[Dataset entries]
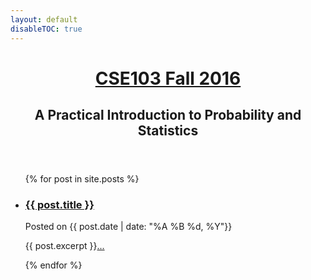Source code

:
 ```yaml
---
layout: default
disableTOC: true
---
```


<div id="header_wrap" class="container">
  <header class="inner">
    <h1 id="project_title"><a href="/">CSE103 Fall 2016</a></h1>
    <h2 id="project_tagline">A Practical Introduction to Probability and Statistics</h2>
  </header>
</div>

<div id="posts">
  <ul class="post-list">
    {% for post in site.posts %}
    <li>
      <h3 class="post-title">
        <a class="post-link" href="{{ post.url | prepend: site.baseurl }}">{{ post.title }}</a>
      </h4>
      <span class="post-time">
        Posted on <time datetime="{{post.date}}">{{ post.date | date: "%A %B %d, %Y"}}</time>
      </span>
      <p>{{ post.excerpt }}<a class="post-link" href="{{ post.url | prepend: site.baseurl }}">...</a></p>
    </li>
    {% endfor %}
  </ul>
</div>
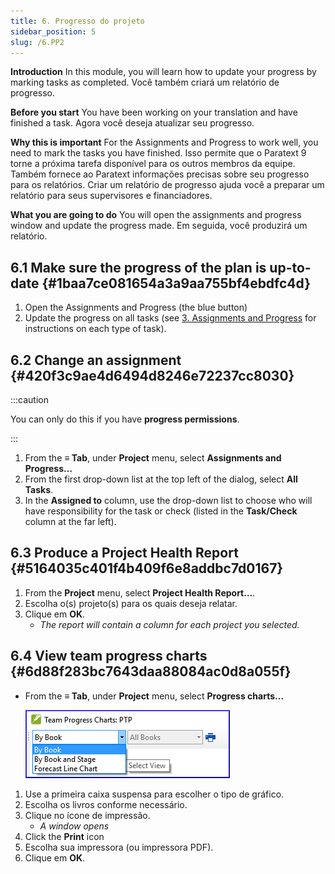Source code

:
 ```yaml
---
title: 6. Progresso do projeto
sidebar_position: 5
slug: /6.PP2
---
```


**Introduction**  In this module, you will learn how to update your progress by marking tasks as completed. Você também criará um relatório de progresso.

**Before you start**  You have been working on your translation and have finished a task. Agora você deseja atualizar seu progresso.

**Why this is important**  For the Assignments and Progress to work well, you need to mark the tasks you have finished. Isso permite que o Paratext 9 torne a próxima tarefa disponível para os outros membros da equipe. Também fornece ao Paratext informações precisas sobre seu progresso para os relatórios. Criar um relatório de progresso ajuda você a preparar um relatório para seus supervisores e financiadores.

**What you are going to do**  You will open the assignments and progress window and update the progress made. Em seguida, você produzirá um relatório.

## 6.1 Make sure the progress of the plan is up-to-date {#1baa7ce081654a3a9aa755bf4ebdfc4d}

1. Open the Assignments and Progress (the blue button)
2. Update the progress on all tasks (see [3. Assignments and Progress](/3.PP1) for instructions on each type of task).

## 6.2 Change an assignment {#420f3c9ae4d6494d8246e72237cc8030}

:::caution

You can only do this if you have **progress permissions**.

:::

1. From the **≡ Tab**, under **Project** menu, select **Assignments and Progress…**
2. From the first drop-down list at the top left of the dialog, select **All Tasks**.
3. In the **Assigned to** column, use the drop-down list to choose who will have responsibility for the task or check (listed in the **Task/Check** column at the far left).

## 6.3 Produce a Project Health Report {#5164035c401f4b409f6e8addbc7d0167}

1. From the **Project** menu, select **Project Health Report…**.
2. Escolha o(s) projeto(s) para os quais deseja relatar.
3. Clique em **OK**.
   - _The report will contain a column for each project you selected._

## **6.4 View team progress charts** {#6d88f283bc7643daa88084ac0d8a055f}

- From the **≡ Tab**, under **Project** menu, select **Progress charts…**

  ![](./1163930921.png)

1. Use a primeira caixa suspensa para escolher o tipo de gráfico.
2. Escolha os livros conforme necessário.
3. Clique no ícone de impressão.
   - _A window opens_
4. Click the **Print** icon
5. Escolha sua impressora (ou impressora PDF).
6. Clique em **OK**.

INSTRUCTIONS TO FOLLOW -
Copy out only the lines of the records above from the one with "1. Open the" through the one with "3. Clique em **OK**.", exactly as they stand, both included.

ANSWER TO THIS TASK -
1. Open the Assignments and Progress (the blue button)
2. Update the progress on all tasks (see [3. Assignments and Progress](/3.PP1) for instructions on each type of task).

## 6.2 Change an assignment {#420f3c9ae4d6494d8246e72237cc8030}

:::caution

You can only do this if you have **progress permissions**.

:::

1. From the **≡ Tab**, under **Project** menu, select **Assignments and Progress…**
2. From the first drop-down list at the top left of the dialog, select **All Tasks**.
3. In the **Assigned to** column, use the drop-down list to choose who will have responsibility for the task or check (listed in the **Task/Check** column at the far left).

## 6.3 Produce a Project Health Report {#5164035c401f4b409f6e8addbc7d0167}

1. From the **Project** menu, select **Project Health Report…**.
2. Escolha o(s) projeto(s) para os quais deseja relatar.
3. Clique em **OK**.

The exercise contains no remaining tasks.